Tenesha creció en la zona oeste de Chicago y se mudó a la zona sur cuando tenía 17 años. En ese momento, ya era madre de dos hijos. Decidida a seguir participando en la educación de sus hijos, comenzó a trabajar como voluntaria en su programa extraescolar en Woodlawn. Ver a las mujeres que trabajaban con sus hijos despertó algo en ella. Empezó poco a poco, ayudando a servir comidas y participando en actividades diarias como «la palabra del día». Con el tiempo, su compromiso se hizo más profundo y pasó a formar parte del personal del programa, donde acabó trabajando durante nueve años.
Después de trabajar como voluntaria, a Tenesha le ofrecieron un puesto como ayudante de profesora y más tarde se convirtió en supervisora del centro. Ser una madre joven que trabajaba junto a otras madres jóvenes era especialmente significativo para ella. Vio una oportunidad no solo para crecer personalmente, sino también para dar ejemplo. «Quería ser la voz no solo de mí misma, sino también de las madres jóvenes en situaciones similares que necesitaban ser escuchadas», afirmó. Esa experiencia despertó su pasión por ayudar a otros padres a ver su propio potencial y a involucrarse más en la vida de sus hijos.

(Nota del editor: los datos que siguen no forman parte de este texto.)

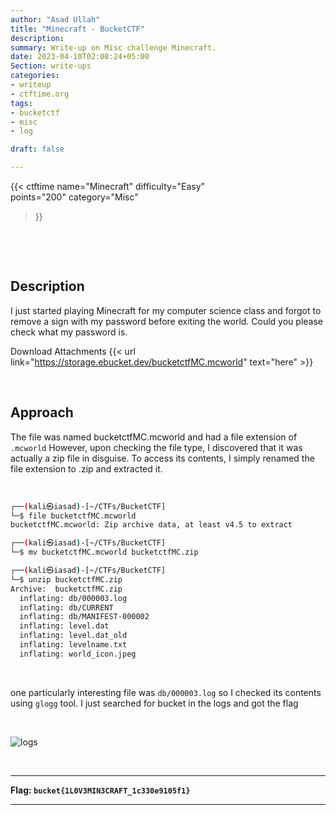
 ```yaml
---
author: "Asad Ullah"
title: "Minecraft - BucketCTF"
description: 
summary: Write-up on Misc challenge Minecraft.
date: 2023-04-10T02:08:24+05:00
Section: write-ups
categories:
- writeup
- ctftime.org
tags:
- bucketctf
- misc
- log

draft: false

---
```


{{< 
ctftime 
name="Minecraft" 
difficulty="Easy"  
points="200"
category="Misc"
>}}

&nbsp;

&nbsp;

## Description

I just started playing Minecraft for my computer science class and forgot to remove a sign with my password before exiting the world. Could you please check what my password is.

Download Attachments {{< url link="https://storage.ebucket.dev/bucketctfMC.mcworld" text="here" >}}

&nbsp;

## Approach

The file was named bucketctfMC.mcworld and had a file extension of `.mcworld` However, upon checking the file type, I discovered that it was actually a zip file in disguise. To access its contents, I simply renamed the file extension to .zip and extracted it.

 &nbsp;

```bash
┌──(kali㉿iasad)-[~/CTFs/BucketCTF]
└─$ file bucketctfMC.mcworld                   
bucketctfMC.mcworld: Zip archive data, at least v4.5 to extract

┌──(kali㉿iasad)-[~/CTFs/BucketCTF]
└─$ mv bucketctfMC.mcworld bucketctfMC.zip     

┌──(kali㉿iasad)-[~/CTFs/BucketCTF]
└─$ unzip bucketctfMC.zip 
Archive:  bucketctfMC.zip
  inflating: db/000003.log           
  inflating: db/CURRENT              
  inflating: db/MANIFEST-000002      
  inflating: level.dat               
  inflating: level.dat_old           
  inflating: levelname.txt           
  inflating: world_icon.jpeg
```

&nbsp;

one particularly interesting file was `db/000003.log` so I checked its contents using `glogg` tool.
I just searched for bucket in the logs and got the flag

&nbsp;

![logs](/write-ups/ctftime/bucket/minecraft.webp)

&nbsp;

---

**Flag: `bucket{1L0V3MIN3CRAFT_1c330e9105f1}`**

---

&nbsp;

&nbsp;

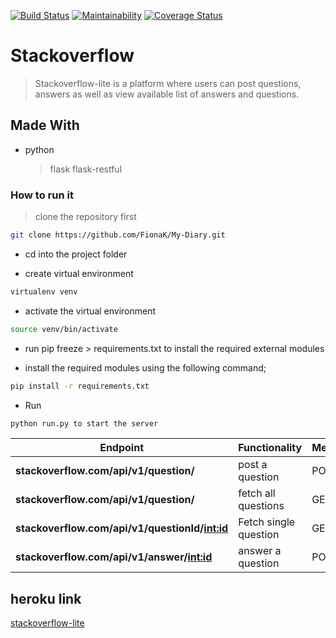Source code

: [![Build Status](https://travis-ci.org/FionaK/stackoverflow.svg?branch=develop)](https://travis-ci.org/FionaK/stackoverflow)
[![Maintainability](https://api.codeclimate.com/v1/badges/e22103c8d149bcab1002/maintainability)](https://codeclimate.com/github/FionaK/stackoverflow/maintainability)
[![Coverage Status](https://coveralls.io/repos/github/FionaK/stackoverflow/badge.svg?branch=develop)](https://coveralls.io/github/FionaK/stackoverflow?branch=develop)
# Stackoverflow
> Stackoverflow-lite is a platform where users can post questions, answers as well as view available list of answers and questions.
 
## Made With
   * python
      > flask
      > flask-restful

### How to run it
  > clone the repository first
```sh
git clone https://github.com/FionaK/My-Diary.git
```
* cd into the project folder

* create virtual environment
```sh
virtualenv venv
```
* activate the virtual environment
```sh
source venv/bin/activate
```
* run pip freeze > requirements.txt to install the required external modules

* install the required modules using the following command;
```sh
pip install -r requirements.txt
```
* Run
```sh
python run.py to start the server
```

| Endpoint | **Functionality** | **Method** |
| ------ | ------ |------ |
| **stackoverflow.com/api/v1/question/** | post a question |POST |
| **stackoverflow.com/api/v1/question/** | fetch all questions |GET |
| **stackoverflow.com/api/v1/questionId/<int:id>** | Fetch single question |GET |
| **stackoverflow.com/api/v1/answer/<int:id>** | answer a question |POST |

## heroku link
[stackoverflow-lite](https://stack1.herokuapp.com/stackoverflow.com/api/v1/question/)
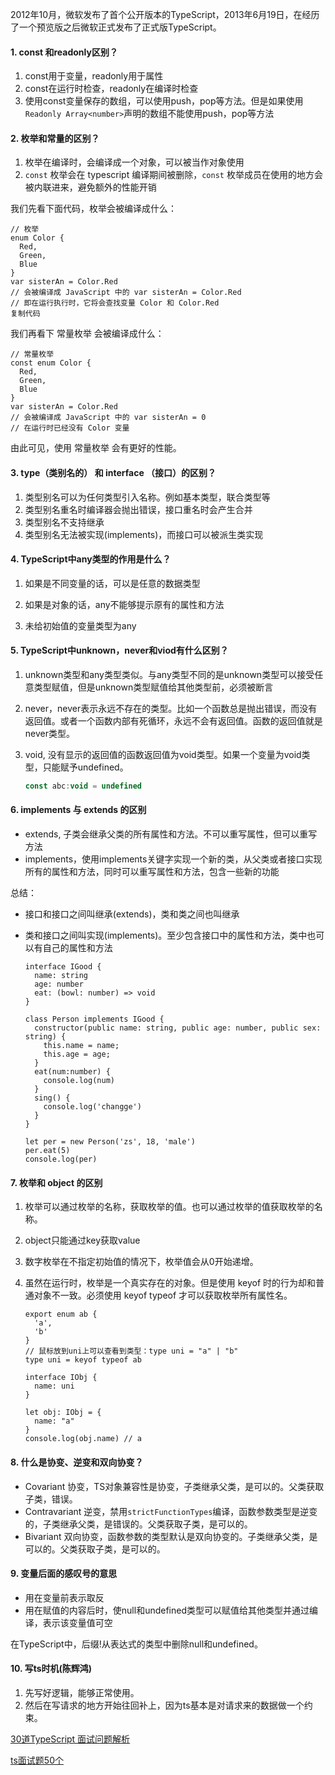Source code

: 2012年10月，微软发布了首个公开版本的TypeScript，2013年6月19日，在经历了一个预览版之后微软正式发布了正式版TypeScript。

#### 1. const 和readonly区别？

1. const用于变量，readonly用于属性
2. const在运行时检查，readonly在编译时检查
3. 使用const变量保存的数组，可以使用push，pop等方法。但是如果使用`Readonly Array<number>`声明的数组不能使用push，pop等方法

#### 2. 枚举和常量的区别？

1. 枚举在编译时，会编译成一个对象，可以被当作对象使用
2. `const` 枚举会在 typescript 编译期间被删除，`const` 枚举成员在使用的地方会被内联进来，避免额外的性能开销

我们先看下面代码，枚举会被编译成什么：

```tsx
// 枚举
enum Color {
  Red,
  Green,
  Blue
}
var sisterAn = Color.Red
// 会被编译成 JavaScript 中的 var sisterAn = Color.Red
// 即在运行执行时，它将会查找变量 Color 和 Color.Red
复制代码
```

我们再看下 常量枚举 会被编译成什么：

```tsx
// 常量枚举
const enum Color {
  Red,
  Green,
  Blue
}
var sisterAn = Color.Red
// 会被编译成 JavaScript 中的 var sisterAn = 0
// 在运行时已经没有 Color 变量
```

由此可见，使用 常量枚举 会有更好的性能。

#### 3. type（类别名的） 和 interface （接口）的区别？

1. 类型别名可以为任何类型引入名称。例如基本类型，联合类型等
2. 类型别名重名时编译器会抛出错误，接口重名时会产生合并
3. 类型别名不支持继承
4. 类型别名无法被实现(implements)，而接口可以被派生类实现

#### 4. TypeScript中any类型的作用是什么？

1. 如果是不同变量的话，可以是任意的数据类型

2. 如果是对象的话，any不能够提示原有的属性和方法

3. 未给初始值的变量类型为any

#### 5. TypeScript中unknown，never和viod有什么区别？

1. unknown类型和any类型类似。与any类型不同的是unknown类型可以接受任意类型赋值，但是unknown类型赋值给其他类型前，必须被断言

2. never，never表示永远不存在的类型。比如一个函数总是抛出错误，而没有返回值。或者一个函数内部有死循环，永远不会有返回值。函数的返回值就是never类型。

3. void, 没有显示的返回值的函数返回值为void类型。如果一个变量为void类型，只能赋予undefined。

   ```js
   const abc:void = undefined
   ```

   

#### 6.  implements 与 extends 的区别

- extends, 子类会继承父类的所有属性和方法。不可以重写属性，但可以重写方法
- implements，使用implements关键字实现一个新的类，从父类或者接口实现所有的属性和方法，同时可以重写属性和方法，包含一些新的功能

总结：

- 接口和接口之间叫继承(extends)，类和类之间也叫继承

- 类和接口之间叫实现(implements)。至少包含接口中的属性和方法，类中也可以有自己的属性和方法

  ```tsx
  interface IGood {
    name: string
    age: number
    eat: (bowl: number) => void
  }
  
  class Person implements IGood {
    constructor(public name: string, public age: number, public sex: string) {
      this.name = name;
      this.age = age;
    }
    eat(num:number) {
      console.log(num)
    }
    sing() {
      console.log('changge')
    }
  }
  
  let per = new Person('zs', 18, 'male')
  per.eat(5)
  console.log(per)
  ```

  



#### 7. 枚举和 object 的区别

1. 枚举可以通过枚举的名称，获取枚举的值。也可以通过枚举的值获取枚举的名称。

2. object只能通过key获取value

3. 数字枚举在不指定初始值的情况下，枚举值会从0开始递增。

4. 虽然在运行时，枚举是一个真实存在的对象。但是使用 keyof 时的行为却和普通对象不一致。必须使用 keyof typeof 才可以获取枚举所有属性名。

   ```tsx
   export enum ab {
     'a',
     'b'
   }
   // 鼠标放到uni上可以查看到类型：type uni = "a" | "b"
   type uni = keyof typeof ab
   
   interface IObj {
     name: uni
   }
   
   let obj: IObj = {
     name: "a"
   }
   console.log(obj.name) // a
   ```

   

#### 8. 什么是协变、逆变和双向协变？

- Covariant 协变，TS对象兼容性是协变，子类继承父类，是可以的。父类获取子类，错误。
- Contravariant 逆变，禁用`strictFunctionTypes`编译，函数参数类型是逆变的，子类继承父类，是错误的。父类获取子类，是可以的。
- Bivariant 双向协变，函数参数的类型默认是双向协变的。子类继承父类，是可以的。父类获取子类，是可以的。

#### 9. 变量后面的感叹号的意思

- 用在变量前表示取反
- 用在赋值的内容后时，使null和undefined类型可以赋值给其他类型并通过编译，表示该变量值可空

在TypeScript中，后缀!从表达式的类型中删除null和undefined。



#### 10. 写ts时机(陈辉鸿)

1. 先写好逻辑，能够正常使用。
2. 然后在写请求的地方开始往回补上，因为ts基本是对请求来的数据做一个约束。



[30道TypeScript 面试问题解析](https://cloud.tencent.com/developer/article/1848651)

[ts面试题50个](https://blog.csdn.net/weixin_44727080/article/details/123108565)





























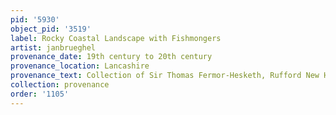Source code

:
 ```yaml
---
pid: '5930'
object_pid: '3519'
label: Rocky Coastal Landscape with Fishmongers
artist: janbrueghel
provenance_date: 19th century to 20th century
provenance_location: Lancashire
provenance_text: Collection of Sir Thomas Fermor-Hesketh, Rufford New Hall
collection: provenance
order: '1105'
---
```

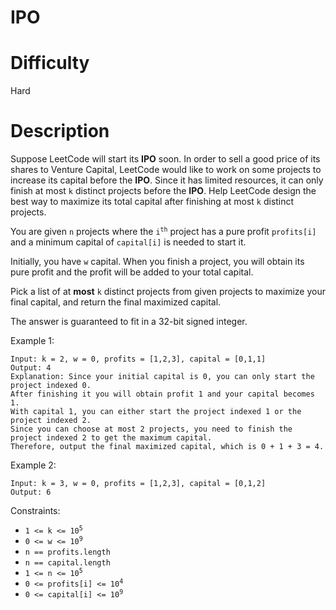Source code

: # IPO

# Difficulty
Hard

# Description
Suppose LeetCode will start its **IPO** soon. In order to sell a good price of its shares to Venture Capital, LeetCode would like to work on some projects to increase its capital before the **IPO**. Since it has limited resources, it can only finish at most `k` distinct projects before the **IPO**. Help LeetCode design the best way to maximize its total capital after finishing at most `k` distinct projects.

You are given `n` projects where the <code>i<sup>th</sup></code> project has a pure profit `profits[i]` and a minimum capital of `capital[i]` is needed to start it.

Initially, you have `w` capital. When you finish a project, you will obtain its pure profit and the profit will be added to your total capital.

Pick a list of at **most** `k` distinct projects from given projects to maximize your final capital, and return the final maximized capital.

The answer is guaranteed to fit in a 32-bit signed integer.

Example 1:
```
Input: k = 2, w = 0, profits = [1,2,3], capital = [0,1,1]
Output: 4
Explanation: Since your initial capital is 0, you can only start the project indexed 0.
After finishing it you will obtain profit 1 and your capital becomes 1.
With capital 1, you can either start the project indexed 1 or the project indexed 2.
Since you can choose at most 2 projects, you need to finish the project indexed 2 to get the maximum capital.
Therefore, output the final maximized capital, which is 0 + 1 + 3 = 4.
```

Example 2:
```
Input: k = 3, w = 0, profits = [1,2,3], capital = [0,1,2]
Output: 6
```
 

Constraints:
- <code>1 <= k <= 10<sup>5</sup></code>
- <code>0 <= w <= 10<sup>9</sup></code>
- <code>n == profits.length</code>
- <code>n == capital.length</code>
- <code>1 <= n <= 10<sup>5</sup></code>
- <code>0 <= profits[i] <= 10<sup>4</sup></code>
- <code>0 <= capital[i] <= 10<sup>9</sup></code>
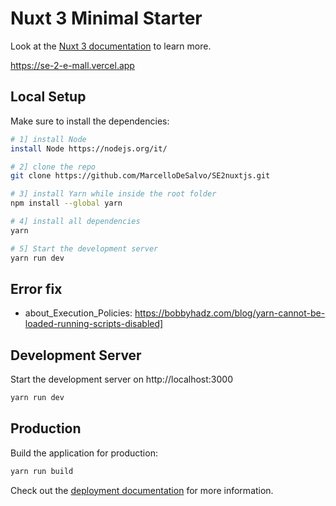 # Nuxt 3 Minimal Starter

Look at the [Nuxt 3 documentation](https://nuxt.com/docs/getting-started/introduction) to learn more.

https://se-2-e-mall.vercel.app

## Local Setup

Make sure to install the dependencies:

```bash
# 1] install Node
install Node https://nodejs.org/it/

# 2] clone the repo
git clone https://github.com/MarcelloDeSalvo/SE2nuxtjs.git

# 3] install Yarn while inside the root folder
npm install --global yarn

# 4] install all dependencies
yarn

# 5] Start the development server
yarn run dev
```

## Error fix
- about_Execution_Policies: https://bobbyhadz.com/blog/yarn-cannot-be-loaded-running-scripts-disabled]

## Development Server

Start the development server on http://localhost:3000

```bash
yarn run dev
```

## Production

Build the application for production:

```bash
yarn run build
```

Check out the [deployment documentation](https://nuxt.com/docs/getting-started/deployment) for more information.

Hoy en día, en su puesto en SWOP, Tenesha trabaja a nivel estatal, supervisando y apoyando a seis organizaciones asociadas. A través del Instituto de Participación de los Padres, asesora y orienta a estas organizaciones en la puesta en marcha y el desarrollo de sus programas de mentores para padres. Contribuye a garantizar el buen funcionamiento de los programas, manteniéndose fiel a su misión y visión, y ofreciendo soluciones, orientación y apoyo a lo largo del proceso.
Para Tenesha, este trabajo va mucho más allá de los programas: se trata de personas. «Este trabajo es necesario porque ayuda a formar a otros líderes y a sacar a las personas del espacio que conocen para llevarlas a espacios en los que pueden formar parte y crecer», compartió. «Les ayuda a explorar caminos que ni siquiera habían pensado o que no sabían que eran capaces de recorrer».
Su filosofía se basa en las relaciones y la acción. Ella cree que el cambio real comienza cuando las personas pasan de la frustración al liderazgo. «Sabes que eres un verdadero líder cuando sientes esa frustración porque quieres pasar a la acción. No estás contento con cómo están las cosas», dijo. «El cambio comienza cuando construimos relaciones reales. Nos mantiene conectados, no controlados».
Tenesha también anima a los demás a arriesgarse, incluso cuando se sienten incómodos. «Aconsejaría a la gente que esté dispuesta a salir de su zona de confort. Soy un ejemplo vivo de la cita: "cada uno enseña a uno". Si solo hay uno, entonces ese uno tiene que tender la mano a otra persona».
Al reflexionar sobre su propia trayectoria, Tenesha sabe lo fácil que es para las personas sentirse definidas por las circunstancias o las etiquetas. «Siendo una joven negra del lado oeste y una madre joven, me di cuenta de todas las etiquetas que se me habían atribuido, y no quería ser solo otra estadística más», dijo. «Por eso animo a todo el mundo a probar cosas nuevas y dar un paso adelante cuando puedan, porque nunca se sabe adónde les puede llevar».
Desde el voluntariado en el programa extraescolar de sus hijos hasta su contribución a la formación del liderazgo parental en Illinois, la historia de Tenesha Payne es un poderoso recordatorio de que la organización suele comenzar con una simple decisión: dar un paso al frente. Y al hacerlo, ha ayudado a crear vías para que muchos otros padres hagan lo mismo.